Inés Fernández Ortega
Vacío. No había nada en él. Para todo escritor, verse delante de un folio en blanco esperando a ser bañado en la tinta de sus palabras, es un apabullante desafío. Todos los escritores se han encontrado en este mismo dilema varias veces, pero lo que marca a un buen escritor es la capacidad de poder rellenarlo, convirtiendo las palabras en experiencias, los espacios en silencios desgarradores y las hojas en sueños.
Para ese folio no parecía haber nada capaz de rellenarlo. Solo había un vacío tan grande que penetraba en el interior de cada palabra escrita sobre él, haciéndola pedazos en cuestión de segundos. Y así nuevamente volvemos a encontrarnos frente al mismo folio, vacío.
Trataron de escribir millones de palabras, pero ninguna parecía la correcta.
Tras un largo esfuerzo por encontrar aquella palabra capaz de romper el silencio del folio, pasaron años. De hecho no fueron solo años, sino siglos, y aun así no había ninguna palabra válida.

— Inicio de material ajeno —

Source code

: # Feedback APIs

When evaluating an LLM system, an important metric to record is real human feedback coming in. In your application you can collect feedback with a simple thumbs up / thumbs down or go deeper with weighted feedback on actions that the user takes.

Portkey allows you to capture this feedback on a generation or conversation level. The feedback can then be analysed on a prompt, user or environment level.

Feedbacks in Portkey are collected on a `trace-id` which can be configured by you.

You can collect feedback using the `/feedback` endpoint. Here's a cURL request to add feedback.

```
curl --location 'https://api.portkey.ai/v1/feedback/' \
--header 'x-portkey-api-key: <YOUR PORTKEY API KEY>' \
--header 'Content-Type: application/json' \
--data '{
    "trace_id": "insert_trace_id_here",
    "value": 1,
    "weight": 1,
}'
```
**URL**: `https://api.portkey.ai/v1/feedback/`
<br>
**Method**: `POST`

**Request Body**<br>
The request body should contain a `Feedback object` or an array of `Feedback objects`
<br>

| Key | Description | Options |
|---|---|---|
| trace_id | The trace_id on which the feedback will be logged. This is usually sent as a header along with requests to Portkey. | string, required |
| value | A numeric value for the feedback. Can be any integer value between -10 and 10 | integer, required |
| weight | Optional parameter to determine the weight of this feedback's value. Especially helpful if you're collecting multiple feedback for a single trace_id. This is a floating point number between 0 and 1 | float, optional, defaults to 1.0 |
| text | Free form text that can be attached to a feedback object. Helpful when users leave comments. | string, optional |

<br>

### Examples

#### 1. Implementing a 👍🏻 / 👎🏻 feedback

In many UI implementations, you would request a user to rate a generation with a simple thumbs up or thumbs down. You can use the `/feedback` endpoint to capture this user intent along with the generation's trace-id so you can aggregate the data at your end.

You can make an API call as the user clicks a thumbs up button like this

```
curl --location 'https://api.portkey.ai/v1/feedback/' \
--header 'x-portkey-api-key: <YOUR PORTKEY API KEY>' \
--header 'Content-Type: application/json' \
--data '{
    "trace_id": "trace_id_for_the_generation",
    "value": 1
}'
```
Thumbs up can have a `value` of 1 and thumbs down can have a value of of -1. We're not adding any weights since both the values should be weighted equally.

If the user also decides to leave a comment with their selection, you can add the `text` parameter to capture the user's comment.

Un buen día, antes de que apenas el sol hubiera terminado de bañar con su luz aquella ciudad, alguien volvió a intentar escribir en el folio. No se sabe el autor de las palabras, pero lo que sí que se puede asegurar es que después de todos los años que han pasado las palabras siguen intactas en el folio anónimo.
No hay que buscar unas palabras que encajen en el folio, sólo unas que encajen en ti.